I know there's pretty generic algorithm, but I am stuck a bit. The initial problem is:
$$y'' - y = f(x) \quad y'(0) = 0 \quad y(\pi) = 0$$
so I do:
$$\lambda^2-1 =0 \quad \lambda_{1,2} \pm 1 $$
and:
$$y(x) = C_1e^x+C_2e^{-x}$$
Conditions substitution $y'(0) = 0$:
$$y'(x) = C_1e^x-C_2e^{-x}$$
and we get
$$C_1-C_2 = 0$$
therefore we get a system:
$$\begin{cases} C_1 -C_2 = 0 \\ C_1e^{\pi}+C_2e^{-\pi} = 0 \end{cases} \tag{1}$$
EDIT after the answer:
As far as I understand Green's function is to be found in the form of:
$$G(s,x) = \begin{cases}Ay_1(x) \quad 0 \le x \le s \\ By_2(x) \quad s \le x \le \pi\end{cases} \tag{2}$$
And from there we got the system of equations (here we replace $y(x) \to y(s)$):
$$\begin{cases}By_2(s) = Ay_1(s) \\ By'_2(s) =Ay'_1(s)+1\end{cases} \tag{3}$$
That is where I am stuck, I do not know how to proceed to get the $\operatorname{G}(s)$ finally.
You need a left and right solution, the left satisfying the left boundary condition, the right the right.
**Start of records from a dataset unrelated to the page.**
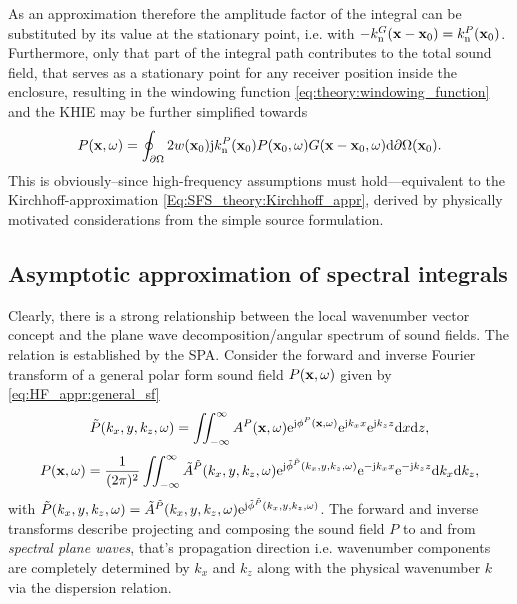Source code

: As an approximation therefore the amplitude factor of the integral can be substituted by its value at the stationary point, i.e. with $- k_{\mathrm{n}}^G(\mathbf{x}-\mathbf{x}_0) = k_{\mathrm{n}}^P(\mathbf{x}_0)$.
Furthermore, only that part of the integral path contributes to the total sound field, that serves as a stationary point for any receiver position inside the enclosure,
resulting in the windowing function \eqref{eq:theory:windowing_function} and the KHIE may be further simplified towards
\begin{equation}
P(\mathbf{x},\omega) = 
\oint_{\partial \Omega} 
2 w(\mathbf{x}_0) \mathrm{j} k_{\mathrm{n}}^P(\mathbf{x}_0) 
P(\mathbf{x}_0,\omega) G(\mathbf{x}-\mathbf{x}_0,\omega)  \mathrm{d} \partial \Omega( \mathbf{x}_0).
\label{Eq:HF_appr:Kirchhoff_approximation}
\end{equation}
This is obviously--since high-frequency assumptions must hold---equivalent to the Kirchhoff-approximation \eqref{Eq:SFS_theory:Kirchhoff_appr}, derived by physically motivated considerations from the simple source formulation.

\subsection{Asymptotic approximation of spectral integrals}
\label{Sec:SPA_for_Fourier}
Clearly, there is a strong relationship between the local wavenumber vector concept and the plane wave decomposition/angular spectrum of sound fields.
The relation is established by the SPA.
Consider the forward and inverse Fourier transform of a general polar form sound field $P(\mathbf{x},\omega)$ given by \eqref{eq:HF_appr:general_sf}
\begin{equation}
\tilde{P}(k_x,y,k_z,\omega) = \iint_{-\infty}^{\infty} A^P(\mathbf{x},\omega)\mathrm{e}^{\mathrm{j} \phi^P(\mathbf{x},\omega)} \mathrm{e}^{\mathrm{j} k_x x} \mathrm{e}^{\mathrm{j} k_z z} \mathrm{d} x \mathrm{d} z,
\label{eq:forward_transform}
\end{equation}
\begin{equation}
P(\mathbf{x},\omega) = \frac{1}{(2\pi)^2} \iint_{-\infty}^{\infty} \tilde{A}^{\tilde{P}}(k_x,y,k_z,\omega)\mathrm{e}^{\mathrm{j} \tilde{\phi}^{\tilde{P}}(k_x,y,k_z,\omega)}  \mathrm{e}^{-\mathrm{j} k_x x} \mathrm{e}^{-\mathrm{j} k_z z} \mathrm{d} k_x \mathrm{d} k_z,
\label{eq:inverse_transform}
\end{equation}
with $\tilde{P}(k_x,y,k_z,\omega) =\tilde{A}^{\tilde{P}}(k_x,y,k_z,\omega)\mathrm{e}^{\mathrm{j} \tilde{\phi}^{\tilde{P}}(k_x,y,k_z,\omega)}$.
The forward and inverse transforms describe projecting and composing the sound field $P$ to and from \emph{spectral plane waves}, that's propagation direction i.e. wavenumber components are completely determined by $k_x$ and $k_z$ along with the physical wavenumber $k$ via the dispersion relation.

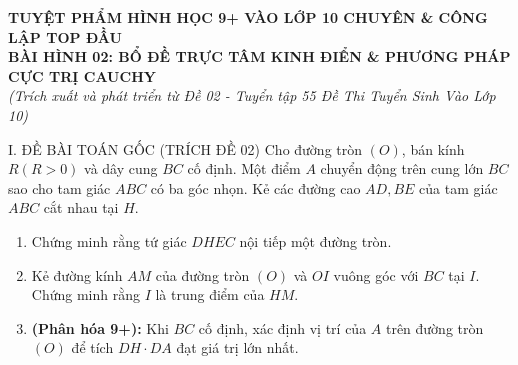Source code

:\documentclass[11pt,a4paper]{article}
\begin{document}
\begin{center}
    {\Large\bfseries\color{blue!80!black} TUYỆT PHẨM HÌNH HỌC 9+ VÀO LỚP 10 CHUYÊN \& CÔNG LẬP TOP ĐẦU}\\[2mm]
    {\large\bfseries BÀI HÌNH 02: BỔ ĐỀ TRỰC TÂM KINH ĐIỂN \& PHƯƠNG PHÁP CỰC TRỊ CAUCHY}\\[1mm]
    \textit{(Trích xuất và phát triển từ Đề 02 - Tuyển tập 55 Đề Thi Tuyển Sinh Vào Lớp 10)}
\end{center}

\vspace{1mm}

\begin{modelbox}{I. ĐỀ BÀI TOÁN GỐC (TRÍCH ĐỀ 02)}
Cho đường tròn $(O)$, bán kính $R (R>0)$ và dây cung $BC$ cố định. Một điểm $A$ chuyển động trên cung lớn $BC$ sao cho tam giác $ABC$ có ba góc nhọn. Kẻ các đường cao $AD, BE$ của tam giác $ABC$ cắt nhau tại $H$.
\begin{enumerate}[label=\textbf{\alph*)}]
    \item Chứng minh rằng tứ giác $DHEC$ nội tiếp một đường tròn.
    \item Kẻ đường kính $AM$ của đường tròn $(O)$ và $OI$ vuông góc với $BC$ tại $I$. Chứng minh rằng $I$ là trung điểm của $HM$.
    \item \textbf{(Phân hóa 9+):} Khi $BC$ cố định, xác định vị trí của $A$ trên đường tròn $(O)$ để tích $DH \cdot DA$ đạt giá trị lớn nhất.
\end{enumerate}
\end{modelbox}

\vspace{1mm}
\end{document}
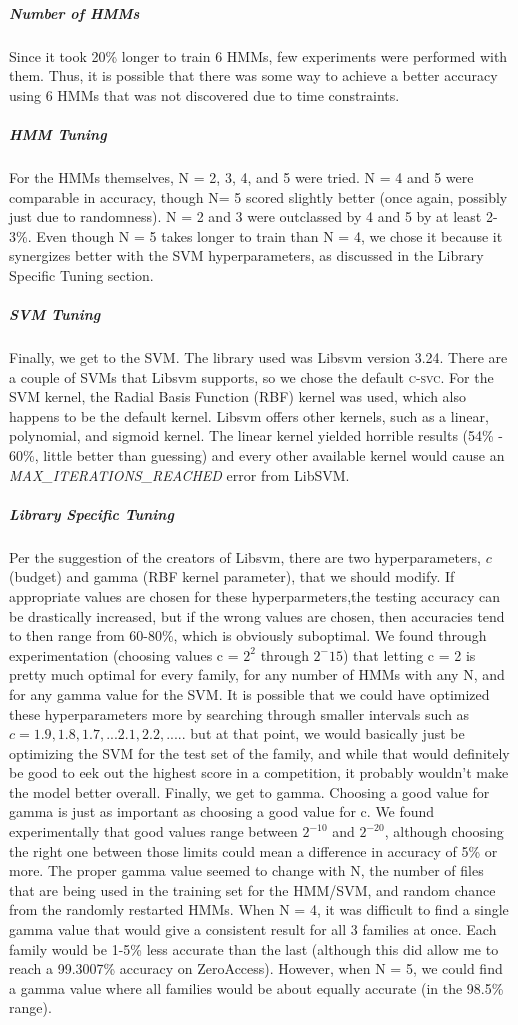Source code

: \documentclass[12pt]{article}
\begin{document}
  \subparagraph{Number of HMMs}
Since it took 20\% longer to train 6 HMMs, few experiments were performed with them. Thus, it is possible that there was some way to achieve a better accuracy using 6 HMMs that was not discovered due to time constraints.
  \subparagraph{HMM Tuning}
For the HMMs themselves, N = 2, 3, 4, and 5 were tried. N = 4 and 5 were comparable in accuracy, though N= 5 scored slightly better (once again, possibly just due to randomness). N = 2 and 3 were outclassed by 4 and 5 by at least 2-3\%. Even though N = 5 takes longer to train than N = 4, we chose it because it synergizes better with the SVM hyperparameters, as discussed in the Library Specific Tuning section.
  \subparagraph{SVM Tuning}
  Finally, we get to the SVM. The library used was Libsvm version 3.24. There are a couple of SVMs that Libsvm supports, so we chose the default \textsc{c-svc}. For the SVM kernel, the Radial Basis Function (RBF) kernel was used, which also happens to be the default kernel. Libsvm offers other kernels, such as a linear, polynomial, and sigmoid kernel. The linear kernel yielded horrible results (54\% - 60\%, little better than guessing) and every other available kernel would cause an \textit{MAX\_ITERATIONS\_REACHED} error from LibSVM.
  \subparagraph{Library Specific Tuning}
  Per the suggestion of the creators of Libsvm, there are two hyperparameters, $c$ (budget) and gamma (RBF kernel parameter), that we should modify. If appropriate values are chosen for these hyperparmeters,the testing accuracy can be drastically increased, but if the wrong values are chosen, then accuracies tend to then range from 60-80\%, which is obviously suboptimal.  We found through experimentation (choosing values c = $2^2$ through $2^-15$) that letting c = 2 is pretty much optimal for every family, for any number of HMMs with any N, and for any gamma value for the SVM. It is possible that we could have optimized these hyperparameters more by searching through smaller intervals such as $c = 1.9, 1.8, 1.7, ... 2.1, 2.2, .....$ but at that point, we would basically just be optimizing the SVM for the test set of the family, and while that would definitely be good to eek out the highest score in a competition, it probably wouldn't make the model better overall. Finally, we get to gamma. Choosing a good value for gamma is just as important as choosing a good value for c. We found experimentally that good values range between $2^{-10}$ and $2^{-20}$, although choosing the right one between those limits could mean a difference in accuracy of 5\% or more.
The proper gamma value seemed to change with N, the number of files that are being used in the training set for the HMM/SVM, and random chance from the randomly restarted HMMs. When N = 4, it was difficult to find a single gamma value that would give a consistent result for all 3 families at once. Each family would be 1-5\% less accurate than the last (although this did allow me to reach a 99.3007\% accuracy on ZeroAccess). However, when N = 5, we could find a gamma value where all families would be about equally accurate (in the 98.5\% range). 
\end{document}
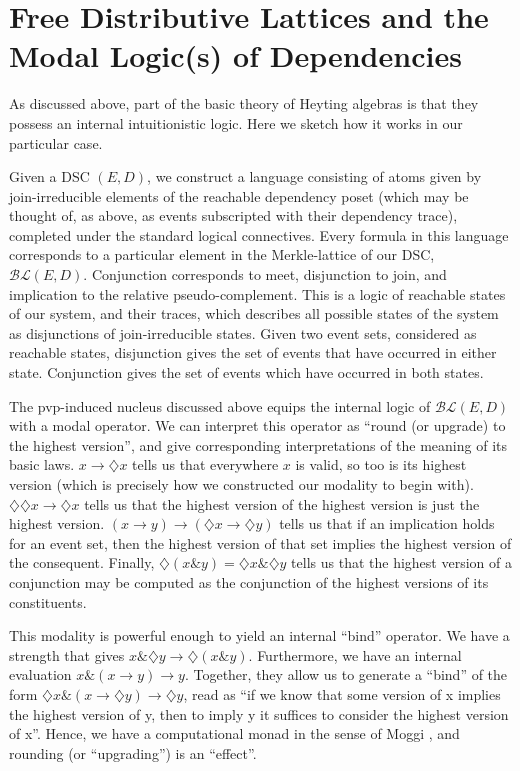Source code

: \documentclass[hoptionsi,review,screen,format=sigconf]{acmart}
\theoremstyle{definition}
\newcommand{\BLc}{\mathcal{BL}}
\newcommand{\band}{\mathop{\&}}
\newcommand{\Dia}{\diamondsuit}
\begin{document}
\section{Free Distributive Lattices and the Modal Logic(s) of Dependencies}
As discussed above, part of the basic theory of Heyting algebras is that they possess an internal intuitionistic logic. Here we sketch how it works in our particular case.

Given a DSC \((E,D)\), we construct a language consisting of atoms given by join-irreducible elements of the reachable dependency poset (which may be thought of, as above, as events subscripted with their dependency trace), completed under the standard logical connectives. Every formula in this language corresponds to a particular element in the Merkle-lattice of our DSC, \(\BLc(E,D)\).  Conjunction corresponds to meet, disjunction to join, and implication to the relative pseudo-complement. This is a logic of reachable states of our system, and their traces, which describes all possible states of the system as disjunctions of join-irreducible states. Given two event sets, considered as reachable states, disjunction gives the set of events that have occurred in either state. Conjunction gives the set of events which have occurred in both states.


The pvp-induced nucleus discussed above equips the internal logic of \(\BLc(E,D)\) with a modal operator. We can interpret this operator as ``round (or upgrade) to the highest version'', and give corresponding interpretations of the meaning of its basic laws. \(x \rightarrow \Dia{x}\) tells us that everywhere \(x\) is valid, so too is its highest version (which is precisely how we constructed our modality to begin with). \(\Dia\Dia{x} \rightarrow \Dia{x}\) tells us that the highest version of the highest version is just the highest version. \((x \rightarrow y) \rightarrow (\Dia{x} \rightarrow \Dia{y})\)  tells us that if an implication holds for an event set, then the highest version of that set implies the highest version of the consequent. Finally, \(\Dia(x \band y) = \Dia{x} \band \Dia{y}\) tells us that the highest version of a conjunction may be computed as the conjunction of the highest versions of its constituents.

This modality is powerful enough to yield an internal ``bind'' operator. We have a strength that gives \(x \band \Dia{y} \rightarrow \Dia(x \band y)\). Furthermore, we have an internal evaluation \(x \band (x \rightarrow y) \rightarrow y\). Together, they allow us to generate a ``bind'' of the form \(\Dia{x} \band (x \rightarrow \Dia{y}) \rightarrow \Dia{y}\), read as ``if we know that some version of x implies the highest version of y, then to imply y it suffices to consider the highest version of x''. Hence, we have a computational monad in the sense of Moggi \cite{moggi1991notions}, and rounding (or ``upgrading'') is an ``effect''. 
\end{document}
With some linear equations solving these should turn out as $$ y_1(x)=A\cosh(x)~~\text{ and }~~y_2(x)=B\sinh(\pi-x) $$ These then get combined into a solution to $$ y''-y=\delta(x-s) $$ meaning that $$ y_1(s^-)=y_2(s^+)~~\text{ and }~~y_1'(s^-)+1=y_2'(s^+). $$ This again is simple linear equation solving to find the appropriate $A,B$.